Stored data entries
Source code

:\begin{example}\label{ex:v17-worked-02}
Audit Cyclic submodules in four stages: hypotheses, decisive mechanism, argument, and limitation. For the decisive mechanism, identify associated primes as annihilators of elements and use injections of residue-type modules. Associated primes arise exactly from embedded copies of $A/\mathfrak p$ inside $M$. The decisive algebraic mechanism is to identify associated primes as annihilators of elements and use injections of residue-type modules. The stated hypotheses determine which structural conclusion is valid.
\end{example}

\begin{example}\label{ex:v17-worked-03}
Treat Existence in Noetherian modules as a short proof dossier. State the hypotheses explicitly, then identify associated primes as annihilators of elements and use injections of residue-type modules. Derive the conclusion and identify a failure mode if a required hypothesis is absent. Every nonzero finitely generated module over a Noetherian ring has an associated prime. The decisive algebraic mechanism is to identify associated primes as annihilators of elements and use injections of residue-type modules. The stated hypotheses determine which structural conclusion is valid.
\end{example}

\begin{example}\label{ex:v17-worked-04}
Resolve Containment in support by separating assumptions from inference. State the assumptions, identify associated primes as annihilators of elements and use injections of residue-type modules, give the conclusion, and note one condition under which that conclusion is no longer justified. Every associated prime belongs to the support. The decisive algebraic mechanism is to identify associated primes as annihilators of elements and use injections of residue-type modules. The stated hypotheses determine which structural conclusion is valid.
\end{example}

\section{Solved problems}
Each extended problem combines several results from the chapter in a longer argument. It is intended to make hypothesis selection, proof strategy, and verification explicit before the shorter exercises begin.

WHAT TO WORK ON
Each entry, exactly as written, should be set down once more.

ANSWER SECTION
Source code

:\begin{example}\label{ex:v17-worked-02}
Audit Cyclic submodules in four stages: hypotheses, decisive mechanism, argument, and limitation. For the decisive mechanism, identify associated primes as annihilators of elements and use injections of residue-type modules. Associated primes arise exactly from embedded copies of $A/\mathfrak p$ inside $M$. The decisive algebraic mechanism is to identify associated primes as annihilators of elements and use injections of residue-type modules. The stated hypotheses determine which structural conclusion is valid.
\end{example}

\begin{example}\label{ex:v17-worked-03}
Treat Existence in Noetherian modules as a short proof dossier. State the hypotheses explicitly, then identify associated primes as annihilators of elements and use injections of residue-type modules. Derive the conclusion and identify a failure mode if a required hypothesis is absent. Every nonzero finitely generated module over a Noetherian ring has an associated prime. The decisive algebraic mechanism is to identify associated primes as annihilators of elements and use injections of residue-type modules. The stated hypotheses determine which structural conclusion is valid.
\end{example}

\begin{example}\label{ex:v17-worked-04}
Resolve Containment in support by separating assumptions from inference. State the assumptions, identify associated primes as annihilators of elements and use injections of residue-type modules, give the conclusion, and note one condition under which that conclusion is no longer justified. Every associated prime belongs to the support. The decisive algebraic mechanism is to identify associated primes as annihilators of elements and use injections of residue-type modules. The stated hypotheses determine which structural conclusion is valid.
\end{example}

\section{Solved problems}
Each extended problem combines several results from the chapter in a longer argument. It is intended to make hypothesis selection, proof strategy, and verification explicit before the shorter exercises begin.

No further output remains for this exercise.